What is a bear market? Investopedia defines a bear market as:
A market condition in which the prices of securities are falling, and widespread pessimism causes the negative sentiment to be self-sustaining. As investors anticipate losses in a bear market and selling continues, pessimism only grows. Although figures can vary, for many, a downturn of 20% or more in multiple broad market indexes, such as the Dow Jones Industrial Average or Standard & Poor’s 500 Index, over at least a two-month period, is considered an entry into a bear market.
The 20% decline threshold is what differentiates a bear market form a merepullback or market correction.
– Pullback: Market loss of 0% to 10%
– Correction: Market loss of 10% to 20%
– Bear Market: Market Loss of 20% or more
Bear markets send shivers down the spines of timid investors… And for good reason. Seeing the value of your stocks falling is unnerving.
There is however a silver-lining (silver fur?) to bear markets.
Bear Markets provide investors with opportunities to buy stocks at bargain prices.
Dividend investors in particular should be happy to see bear markets. The lower stock prices go, the greater dividend yield new purchases will have.
Higher dividend yields mean a shorter dividend payback period. Your investments will pay you more when purchased in a bear market.

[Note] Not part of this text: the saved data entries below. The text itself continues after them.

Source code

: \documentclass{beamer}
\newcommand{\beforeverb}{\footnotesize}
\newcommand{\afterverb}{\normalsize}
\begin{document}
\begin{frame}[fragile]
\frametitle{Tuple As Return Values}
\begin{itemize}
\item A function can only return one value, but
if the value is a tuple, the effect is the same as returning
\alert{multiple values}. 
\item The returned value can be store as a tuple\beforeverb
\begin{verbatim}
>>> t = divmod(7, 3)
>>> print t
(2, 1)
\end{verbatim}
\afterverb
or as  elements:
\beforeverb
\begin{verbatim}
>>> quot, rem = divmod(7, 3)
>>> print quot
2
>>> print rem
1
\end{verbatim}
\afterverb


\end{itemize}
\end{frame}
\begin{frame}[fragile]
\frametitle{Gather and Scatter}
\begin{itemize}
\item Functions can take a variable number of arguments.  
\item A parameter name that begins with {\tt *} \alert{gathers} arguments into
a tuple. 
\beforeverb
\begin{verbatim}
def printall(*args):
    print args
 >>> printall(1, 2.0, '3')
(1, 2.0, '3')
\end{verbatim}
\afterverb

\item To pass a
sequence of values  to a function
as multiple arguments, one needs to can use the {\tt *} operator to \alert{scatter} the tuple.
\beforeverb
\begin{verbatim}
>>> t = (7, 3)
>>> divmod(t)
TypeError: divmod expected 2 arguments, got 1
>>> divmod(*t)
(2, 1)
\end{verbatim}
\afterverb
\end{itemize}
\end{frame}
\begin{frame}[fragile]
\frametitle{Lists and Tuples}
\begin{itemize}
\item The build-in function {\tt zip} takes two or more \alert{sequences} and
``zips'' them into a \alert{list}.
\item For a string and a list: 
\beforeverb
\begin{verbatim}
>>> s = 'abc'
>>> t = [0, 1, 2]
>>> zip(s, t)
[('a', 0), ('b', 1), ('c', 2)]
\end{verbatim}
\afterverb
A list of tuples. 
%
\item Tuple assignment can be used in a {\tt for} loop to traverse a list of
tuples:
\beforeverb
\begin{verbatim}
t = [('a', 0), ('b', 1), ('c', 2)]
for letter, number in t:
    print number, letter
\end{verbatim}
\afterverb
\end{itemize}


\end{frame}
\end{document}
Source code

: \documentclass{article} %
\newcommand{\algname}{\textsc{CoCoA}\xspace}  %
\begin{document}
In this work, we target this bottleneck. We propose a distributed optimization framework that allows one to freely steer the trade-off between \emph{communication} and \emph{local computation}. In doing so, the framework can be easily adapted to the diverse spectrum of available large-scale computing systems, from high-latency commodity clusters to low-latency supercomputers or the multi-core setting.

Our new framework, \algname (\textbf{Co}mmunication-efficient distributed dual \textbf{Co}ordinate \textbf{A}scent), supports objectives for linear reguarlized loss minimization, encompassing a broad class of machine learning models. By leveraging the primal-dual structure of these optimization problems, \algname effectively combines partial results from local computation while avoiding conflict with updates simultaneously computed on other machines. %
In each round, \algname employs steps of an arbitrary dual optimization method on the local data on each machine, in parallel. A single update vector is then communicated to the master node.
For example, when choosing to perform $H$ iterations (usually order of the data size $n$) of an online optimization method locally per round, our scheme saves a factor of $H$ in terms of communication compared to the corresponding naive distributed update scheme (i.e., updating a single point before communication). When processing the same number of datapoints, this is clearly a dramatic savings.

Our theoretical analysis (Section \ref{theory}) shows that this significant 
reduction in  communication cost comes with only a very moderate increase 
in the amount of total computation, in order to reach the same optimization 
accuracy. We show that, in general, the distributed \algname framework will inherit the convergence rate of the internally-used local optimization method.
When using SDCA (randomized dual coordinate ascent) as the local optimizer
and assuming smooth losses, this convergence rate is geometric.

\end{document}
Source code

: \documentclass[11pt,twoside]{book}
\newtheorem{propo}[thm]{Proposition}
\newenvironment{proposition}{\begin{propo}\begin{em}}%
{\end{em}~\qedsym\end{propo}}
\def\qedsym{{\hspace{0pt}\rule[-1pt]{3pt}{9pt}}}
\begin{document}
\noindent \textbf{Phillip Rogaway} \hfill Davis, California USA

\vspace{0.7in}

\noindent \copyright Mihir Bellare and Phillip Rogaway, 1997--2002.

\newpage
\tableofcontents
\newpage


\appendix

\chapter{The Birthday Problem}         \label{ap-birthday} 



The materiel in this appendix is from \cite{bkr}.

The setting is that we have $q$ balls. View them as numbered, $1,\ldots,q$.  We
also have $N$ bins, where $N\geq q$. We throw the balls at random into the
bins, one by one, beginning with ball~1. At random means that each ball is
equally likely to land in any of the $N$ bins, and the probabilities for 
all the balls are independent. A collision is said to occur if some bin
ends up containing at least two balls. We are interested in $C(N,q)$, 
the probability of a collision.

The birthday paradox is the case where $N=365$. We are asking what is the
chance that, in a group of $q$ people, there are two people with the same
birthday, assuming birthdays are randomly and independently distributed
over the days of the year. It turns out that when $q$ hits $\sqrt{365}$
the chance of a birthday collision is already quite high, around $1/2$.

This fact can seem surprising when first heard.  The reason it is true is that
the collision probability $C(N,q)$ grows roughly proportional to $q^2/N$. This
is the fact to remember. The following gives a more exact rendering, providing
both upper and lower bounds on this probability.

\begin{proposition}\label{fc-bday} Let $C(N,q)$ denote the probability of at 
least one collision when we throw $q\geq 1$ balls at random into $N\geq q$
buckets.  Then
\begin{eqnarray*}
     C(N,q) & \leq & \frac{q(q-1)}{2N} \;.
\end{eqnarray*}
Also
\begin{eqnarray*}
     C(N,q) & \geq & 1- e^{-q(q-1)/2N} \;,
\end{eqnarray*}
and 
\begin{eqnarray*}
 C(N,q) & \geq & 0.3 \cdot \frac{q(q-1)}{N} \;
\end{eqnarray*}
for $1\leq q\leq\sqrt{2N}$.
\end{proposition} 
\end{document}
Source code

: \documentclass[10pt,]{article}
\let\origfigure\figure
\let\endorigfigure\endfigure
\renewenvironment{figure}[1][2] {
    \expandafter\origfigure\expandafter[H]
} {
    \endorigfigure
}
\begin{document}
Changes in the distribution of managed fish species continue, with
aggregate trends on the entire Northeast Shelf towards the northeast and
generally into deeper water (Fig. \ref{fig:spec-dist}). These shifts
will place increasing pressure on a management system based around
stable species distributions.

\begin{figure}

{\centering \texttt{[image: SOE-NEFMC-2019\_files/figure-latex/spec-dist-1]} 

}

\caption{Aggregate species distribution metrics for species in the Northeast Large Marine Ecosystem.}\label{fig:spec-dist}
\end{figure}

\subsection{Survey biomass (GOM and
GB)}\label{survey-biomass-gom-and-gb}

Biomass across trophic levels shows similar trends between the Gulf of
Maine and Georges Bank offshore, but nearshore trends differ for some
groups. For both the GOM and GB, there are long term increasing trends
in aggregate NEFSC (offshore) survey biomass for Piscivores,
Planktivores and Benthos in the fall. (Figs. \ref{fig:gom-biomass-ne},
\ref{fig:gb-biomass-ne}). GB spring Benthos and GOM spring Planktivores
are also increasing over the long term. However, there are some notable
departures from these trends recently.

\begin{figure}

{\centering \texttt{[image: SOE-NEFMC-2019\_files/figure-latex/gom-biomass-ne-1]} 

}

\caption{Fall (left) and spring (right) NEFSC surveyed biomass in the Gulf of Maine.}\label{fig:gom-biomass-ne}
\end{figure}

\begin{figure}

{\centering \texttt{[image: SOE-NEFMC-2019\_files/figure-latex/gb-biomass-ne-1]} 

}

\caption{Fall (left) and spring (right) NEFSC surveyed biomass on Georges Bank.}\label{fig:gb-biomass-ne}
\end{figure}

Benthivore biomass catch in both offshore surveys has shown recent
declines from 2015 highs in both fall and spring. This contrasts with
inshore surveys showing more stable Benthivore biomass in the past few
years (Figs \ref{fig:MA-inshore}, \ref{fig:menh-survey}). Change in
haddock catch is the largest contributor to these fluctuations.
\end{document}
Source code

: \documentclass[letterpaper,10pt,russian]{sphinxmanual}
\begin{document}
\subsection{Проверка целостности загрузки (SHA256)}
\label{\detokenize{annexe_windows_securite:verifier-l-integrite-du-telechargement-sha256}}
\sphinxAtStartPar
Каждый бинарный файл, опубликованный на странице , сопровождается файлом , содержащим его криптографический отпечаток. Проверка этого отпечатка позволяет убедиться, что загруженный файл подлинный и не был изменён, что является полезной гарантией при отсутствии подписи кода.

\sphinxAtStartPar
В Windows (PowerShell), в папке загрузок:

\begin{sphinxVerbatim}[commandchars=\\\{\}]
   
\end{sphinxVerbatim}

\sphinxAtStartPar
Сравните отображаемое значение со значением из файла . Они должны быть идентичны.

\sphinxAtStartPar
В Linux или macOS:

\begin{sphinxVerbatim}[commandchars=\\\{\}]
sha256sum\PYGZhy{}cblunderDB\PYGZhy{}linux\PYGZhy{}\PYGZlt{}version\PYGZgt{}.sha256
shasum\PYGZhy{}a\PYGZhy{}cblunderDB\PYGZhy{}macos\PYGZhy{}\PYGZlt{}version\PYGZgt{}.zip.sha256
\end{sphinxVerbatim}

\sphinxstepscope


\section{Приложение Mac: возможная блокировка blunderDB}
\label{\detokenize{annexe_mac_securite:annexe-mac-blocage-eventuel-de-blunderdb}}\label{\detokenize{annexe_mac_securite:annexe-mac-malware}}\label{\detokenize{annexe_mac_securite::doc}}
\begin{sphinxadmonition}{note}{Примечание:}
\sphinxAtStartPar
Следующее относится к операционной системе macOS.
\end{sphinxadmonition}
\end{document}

What stocks you purchase before a bear market matters. If you invest in high quality businesses that are likely to pay rising dividends through the bear market, then you will feel confident in your portfolio. You can also reinvest those dividends into stocks that have seen their prices fall significantly.
Here’s an example of the type of bargains available during recessions…
AFLAC Incorporated (NYSE:AFL) stock briefly traded for dividend yields over 7% during 2009. The stock currently has a 2.4% dividend yield. Aflac stock looks cheap at current prices. Click here for detailed Aflac analysis. You can imagine how much of a steal the stock was when it yielded more than 7%.
This article examines bear markets in detail and provides 3 high quality dividend growth investment ideas to recession-proof your portfolio.
The reason there are only 3 is because markets are fairly pricey today. Most high quality businesses are currently overpriced. The 3 examined in this article all excel during recessions and are trading at fair or better prices today.
We are currently in the midst of a 6+ year bull market. The last bear market ended in March of 2009. Are we do for another bear market soon?
Is Another Bear Market Ahead?
The short answer to this question is yes.
There will always be another bear market. I am not certain of many things. I am certain that there will be another recession.
In 1929 (just before the Great Depression) economist Irving Fisher said the stock market had reached “Permanently high plateau”. He was wrong. The business cycle will not stop.
When the next recession will occur is another question entirely.
I don’t believe anyone can know exactly when a recession will occur. The economy (and the stock market) is a complex dynamic system. It is not predictable.
While it is impossible to know exactly when a recession will occur, we can analyze history to see if we are in a time period that has a higher probability of a recession occurring in the near future.
The first sign we are due for a recession is the high valuation of the stock market. The historical average price-to-earnings ratio of the S&P 500 is 15.6. It is currently trading for a price-to-earnings ratio of 22.0.
The stock market needs to decline by about 30% to reach its historical average. There is one caveat to this simple price-to-earnings analysis: interest rates are near historical lows.